Polis ve Toplum Arasındaki Güvenin Zedelenmesi
Dış görünüşe dayalı çevirmeler ve sorgulamalar, toplumun belirli kesimlerinde polis teşkilatına karşı güvensizlik oluşturabilir. İnsanlar, suç işlemeseler bile yalnızca fiziksel görünümleri nedeniyle sürekli durdurulduklarında, polisle olumlu bir ilişki kurmak yerine korku ve güvensizlik hissetmeye başlayabilirler. Brezilya'da yapılan bir anket, halkın büyük bir kısmının polis teşkilatının tarafsız olmadığına inandığını ortaya koymuştur. Benzer şekilde, ABD ve Avrupa'daki araştırmalar, göçmen toplulukların polisle ilişkilerinde büyük bir güvensizlik yaşadığını göstermektedir.
Bu güvensizlik, toplumda polisle iş birliği yapma eğilimini de azaltır. Örneğin, daha önce haksız bir şekilde durdurulmuş veya kötü muameleye maruz kalmış bir birey, bir suç gördüğünde veya yardıma ihtiyacı olduğunda polise başvurmaktan çekinebilir. Bu da genel anlamda kamu düzeninin sağlanmasını zorlaştırabilir.
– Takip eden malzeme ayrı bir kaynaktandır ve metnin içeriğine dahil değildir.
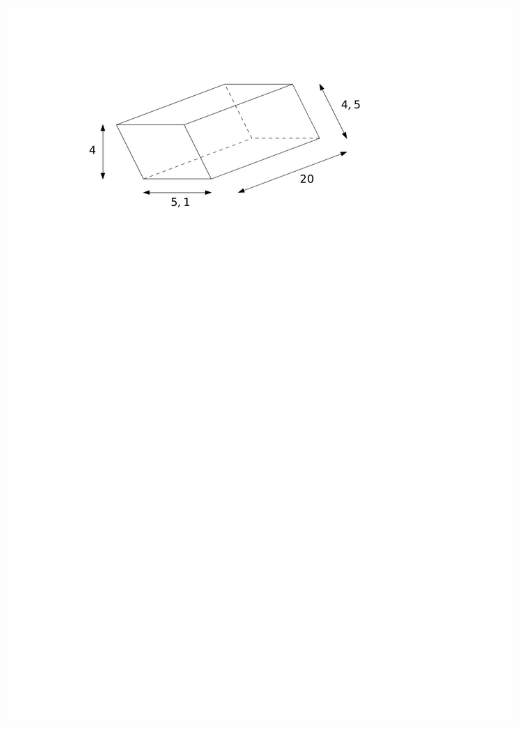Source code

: \documentclass[a4paper,11pt]{report}
\begin{document}
\begin{exop}
{\begin{tasks}
    \task ~\\ \includegraphics[scale=0.5]{media/gm-02/prisme-para.pdf}

\end{tasks}}
\end{exop}
\end{document}
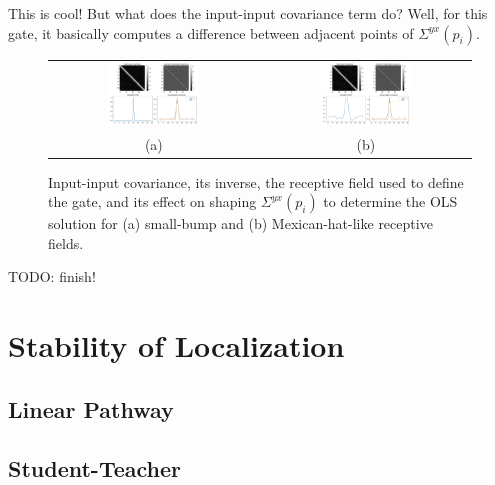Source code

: \documentclass{article}
\begin{document}
This is cool!
But what does the input-input covariance term do?
Well, for this gate, it basically computes a difference between adjacent points of $\Sigma^{yx}(p_i)$.
\begin{figure}
  \centering
  \begin{tabular}{cc}
    \includegraphics[width=0.45\textwidth]{../figs/math/OLS_small_bump.png} &
    \includegraphics[width=0.45\textwidth]{../figs/math/OLS_mexican_hat.png} \\
    (a) & (b)
  \end{tabular}
  \caption{Input-input covariance, its inverse, the receptive field used to define the gate, and its effect on shaping $\Sigma^{yx}(p_i)$ to determine the OLS solution for (a) small-bump and (b) Mexican-hat-like receptive fields.}
  \label{fig:OLS}
\end{figure}


TODO: finish!



\section{Stability of Localization}

\subsection{Linear Pathway}

\subsection{Student-Teacher}
\end{document}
Polis Eğitiminde Önyargıların Azaltılması
Polis memurlarının önyargılarının farkına varması ve bu önyargılarla mücadele edebilmesi için çeşitli eğitim programları uygulanmalıdır. Birçok ülke, polislerin bilinçaltı önyargılarını tanıyabilmesi ve bu önyargılarla mücadele edebilmesi için özel programlar geliştirmektedir. Örneğin, Almanya ve Kanada'da polis memurları, bilinçaltı ayrımcılık konusunda düzenli eğitimlere tabi tutulmaktadır. Bu eğitimler, polis memurlarının kişisel önyargılarının farkına varmasını sağlarken, aynı zamanda daha tarafsız ve adil bir polislik anlayışını teşvik etmektedir.
Ayrıca, polis teşkilatlarında hesap verebilirlik mekanizmalarının güçlendirilmesi de büyük önem taşımaktadır. Polislerin keyfi durdurmalar yapmasının önüne geçmek için çevirme ve sorgulama süreçlerinin daha şeffaf hale getirilmesi gerekmektedir. Örneğin, vücut kameralarının kullanımı, polis-vatandaş etkileşimlerini objektif bir şekilde kayıt altına alarak olası hak ihlallerinin önüne geçebilir.